Citilink A320 vacates the runway at Jakarta Soekarno-Hatta Intl Airport near Garuda’s main apron. (Photo by V2, with permission)

As Garuda replaces it’s CEO Emirsyah Satar with its LCC subsidiary boss, Arif Wibowo of Citilink, another flag carrier group headed by a former LCC boss, is having changes too.

Qantas group, like Garuda, is headed by someone who formerly headed its LCC subsidiary. Alan Joyce, formerly headed Jetstar before taking the helm of Qantas. The continuing woes at Qantas, saw 2 CEOs within the group leave today. CEO of Qantas International Simon Hickey and CEO of Qantas Domestic Lyell Strambi both resigned today.

Whilst I like to poke fun at Joyce, the fact is that investors seem to have confidence in him, whether they want to admit it or not, the Qantas share price have doubled throughout 2014. Of course, for Qantas to survive, it had to take drastic measures, and offload some of its market share to the more efficient Jetstar. It ended up conceding the Kangaroo route battle by tying up with Emirates (despite Qatar being in OneWorld) in order for Qantas to focus on defending its Asian and Pacific markets. These, and probably countless of other unpopular decisions, while easy to shoot at, are mostly necessary for the survivor against the onslaught of the Middle Eastern big 3 airlines, and the LCCs in domestic and regional markets.

If we look at the case of Garuda, as soon as rumors of Arif Wibowo becoming the candidate be the next Garuda CEO, the share price rose. Be the increase coincidental or not, investors seem to have faith that he can pull Garuda out of the financial demise. His track record in Citilink has proved his ability to “leave old habits behind”, as under his helm, Citilink was able to change from the “state owned enterprise” mentality that plagued the various iterations of Citilink in the past.

From what I personally know of Arif Wibowo (which is not much), he is not the type of boss that likes to sit and “play being a  boss.” This guy knows his stuff! Words like CASK, RASK, utility, cost index, etc, spews out of his head with little trouble. I experienced that whilst walking with him through a shopping mall from a meeting onto an airline event, and the numbers he said
were said with confidence and weight that was obvious to me they didn’t just come out of thin air (his personal tablet is continuously used to calculate, look at documents, etc).

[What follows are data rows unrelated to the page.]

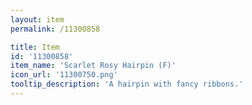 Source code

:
 ```yaml
---
layout: item
permalink: /11300858

title: Item
id: '11300858'
item_name: 'Scarlet Rosy Hairpin (F)'
icon_url: '11300750.png'
tooltip_description: 'A hairpin with fancy ribbons.'
---
```

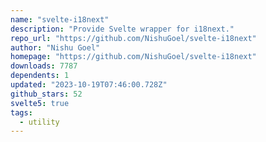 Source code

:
 ```yaml
---
name: "svelte-i18next"
description: "Provide Svelte wrapper for i18next."
repo_url: "https://github.com/NishuGoel/svelte-i18next"
author: "Nishu Goel"
homepage: "https://github.com/NishuGoel/svelte-i18next"
downloads: 7787
dependents: 1
updated: "2023-10-19T07:46:00.728Z"
github_stars: 52
svelte5: true
tags: 
  - utility
---
```

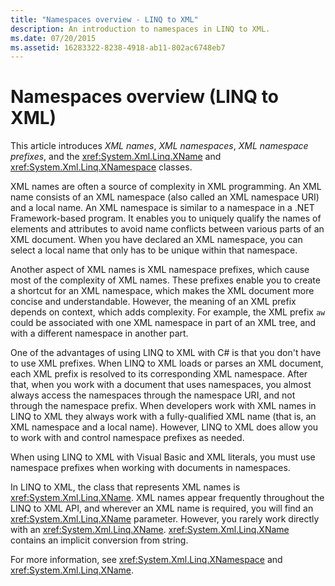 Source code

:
 ```yaml
---
title: "Namespaces overview - LINQ to XML"
description: An introduction to namespaces in LINQ to XML.
ms.date: 07/20/2015
ms.assetid: 16283322-8238-4918-ab11-802ac6748eb7
---
```


# Namespaces overview (LINQ to XML)

This article introduces *XML names*, *XML namespaces*, *XML namespace prefixes*, and the <xref:System.Xml.Linq.XName> and <xref:System.Xml.Linq.XNamespace> classes.

XML names are often a source of complexity in XML programming. An XML name consists of an XML namespace (also called an XML namespace URI) and a local name. An XML namespace is similar to a namespace in a .NET Framework-based program. It enables you to uniquely qualify the names of elements and attributes to avoid name conflicts between various parts of an XML document. When you have declared an XML namespace, you can select a local name that only has to be unique within that namespace.

Another aspect of XML names is XML namespace prefixes, which cause most of the complexity of XML names. These prefixes enable you to create a shortcut for an XML namespace, which makes the XML document more concise and understandable. However, the meaning of an XML prefix depends on context, which adds complexity. For example, the XML prefix `aw` could be associated with one XML namespace in part of an XML tree, and with a different namespace in another part.

One of the advantages of using LINQ to XML with C# is that you don't have to use XML prefixes. When LINQ to XML loads or parses an XML document, each XML prefix is resolved to its corresponding XML namespace. After that, when you work with a document that uses namespaces, you almost always access the namespaces through the namespace URI, and not through the namespace prefix. When developers work with XML names in LINQ to XML they always work with a fully-qualified XML name (that is, an XML namespace and a local name). However, LINQ to XML does allow you to work with and control namespace prefixes as needed.

When using LINQ to XML with Visual Basic and XML literals, you must use namespace prefixes when working with documents in namespaces.

In LINQ to XML, the class that represents XML names is <xref:System.Xml.Linq.XName>. XML names appear frequently throughout the LINQ to XML API, and wherever an XML name is required, you will find an <xref:System.Xml.Linq.XName> parameter. However, you rarely work directly with an <xref:System.Xml.Linq.XName>. <xref:System.Xml.Linq.XName> contains an implicit conversion from string.

For more information, see <xref:System.Xml.Linq.XNamespace> and <xref:System.Xml.Linq.XName>.

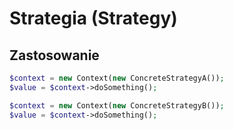 # Strategia (Strategy)
## Zastosowanie
```php
$context = new Context(new ConcreteStrategyA());
$value = $context->doSomething();
```

```php
$context = new Context(new ConcreteStrategyB());
$value = $context->doSomething();
```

So what to expect? He already said he will focus on 3 things:

  • Profitability
  • Cost Control
  • Adequate Finance

I wouldn’t be surprised if he decides to close unprofitable routes in the near future, and some of those routes may surprise some. Don’t be surprised if those route closures end up being unpopular.

I wouldn’t be surprised either if the product is changed or downgraded (without becoming cheapskate), after all, he was heading Garuda’s sales and marketing before heading Citilink, and those were the days when the sales of Garuda helped the financial turnaround and the products were right for the day. Let’s face it, the days of full service high-end carriers ruling the skies in short haul is history. We’ve seen it in Europe where flag carriers have become hybrid carriers (full service and LCC style products). And what Citilink offered to the passengers, seemed more in tune with what was wanted compared with its competitors. This guy seems to know what the passengers want.

Cost control will probably be the least popular aspect of his strategy. Well, let’s face it, Garuda has the highest cost per available seat in the country for a mainline carrier (since the demise of Merpati, whose CASK seemed beyond the ridiculous). Let’s look at the flag carriers in Europe facing the onslaught of ME3 and the LCCs, and look at Qantas. While I admit it’s easy and fun to poke fun at these decisions, the measures were necessary to ensure long-term survival of the company, and I as a critic, would probably only offer alternatives that aren’t too different.

As for adequate finance, it’s obvious that Garuda’s problems cannot be solved quickly if true change is to be made. Finance is needed to ensure the company survive throughout the change period. The need for adequate finance throughout a period of change, is nothing new for Garuda. They did it under the Robby Djohan, Abdul Gani, and Emirsyah Satar eras.

So what to expect from Garuda? Without reinventing the wheel, we can look at what happened to Qantas as the other flag carrier headed by a former boss of its LCC subsidiary. Beyond that, we can look at the struggles the European flag carriers had to go through. Nothing’s new. Reality has to catch up with Garuda eventually, and I for one am relieved they seem to have the right CEO this time.